For what it's worth, it sounds like I was pretty much your target audience for the RC setting of TNE. I'd never played Traveller before, and the immense amount of backstory behind the Imperial setting intimidated me. The Reformation Coalition setting kept me in the game, since I could master it fairly easily and didn't feel that I was stepping on someone else's canon whenever I innovated a little. I still remember that corner of space with great fondness whenever I pick up the books.

My point? None, really, except perhaps to let you know that in this one case, your approach worked, and to thank you for the effort you put into this setting to make it a reality.
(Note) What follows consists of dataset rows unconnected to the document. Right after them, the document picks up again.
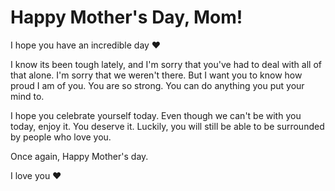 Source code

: # Happy Mother's Day, Mom!

I hope you have an incredible day ❤️

I know its been tough lately, and I'm sorry that you've had to deal with all of that alone. I'm sorry that we weren't there.
But I want you to know how proud I am of you. You are so strong. You can do anything you put your mind to.

I hope you celebrate yourself today. Even though we can't be with you today, enjoy it. You deserve it.
Luckily, you will still be able to be surrounded by people who love you.

Once again, Happy Mother's day.

I love you ❤️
Thanks for taking the time to answer the questions here, your responses have been very illuminating.

One question of my own- do you remember what was planned for the Guild in the future of the setting? Was it going to remain a perpetual enemy for low-level RC parties, or was the RC going to put them in their places at some point? As I recall, the Guild was holding the crews of two of the original ships hostage- was that intended to be the catalyst for an RC strike against the Guild?

Thanks again.
 
Nice to see him on the boards.

It was quite a flashback for me as Dave has a very distinctive writing style that I always enjoyed in books,articles and editorials.

PS The Goss is british slang for gossip.
 
I actually lived long enough to see what was behind the Black Curtain and learn about all the other Unfinished Business. Bari Stafford didn't, the poor SOB, but I was able to.
Many here are unaware of the General's story (Dave included) . . . you should retell it (I would, but I don't know all the details).
 
Yes, Loren is right.

Bill (Larsen), yours is one of the posts I particularly wanted to reply to (I intend to reply to them all tonight or tomorrow). What is the story about Bari Stafford? I am sorry to hear that one of us is gone.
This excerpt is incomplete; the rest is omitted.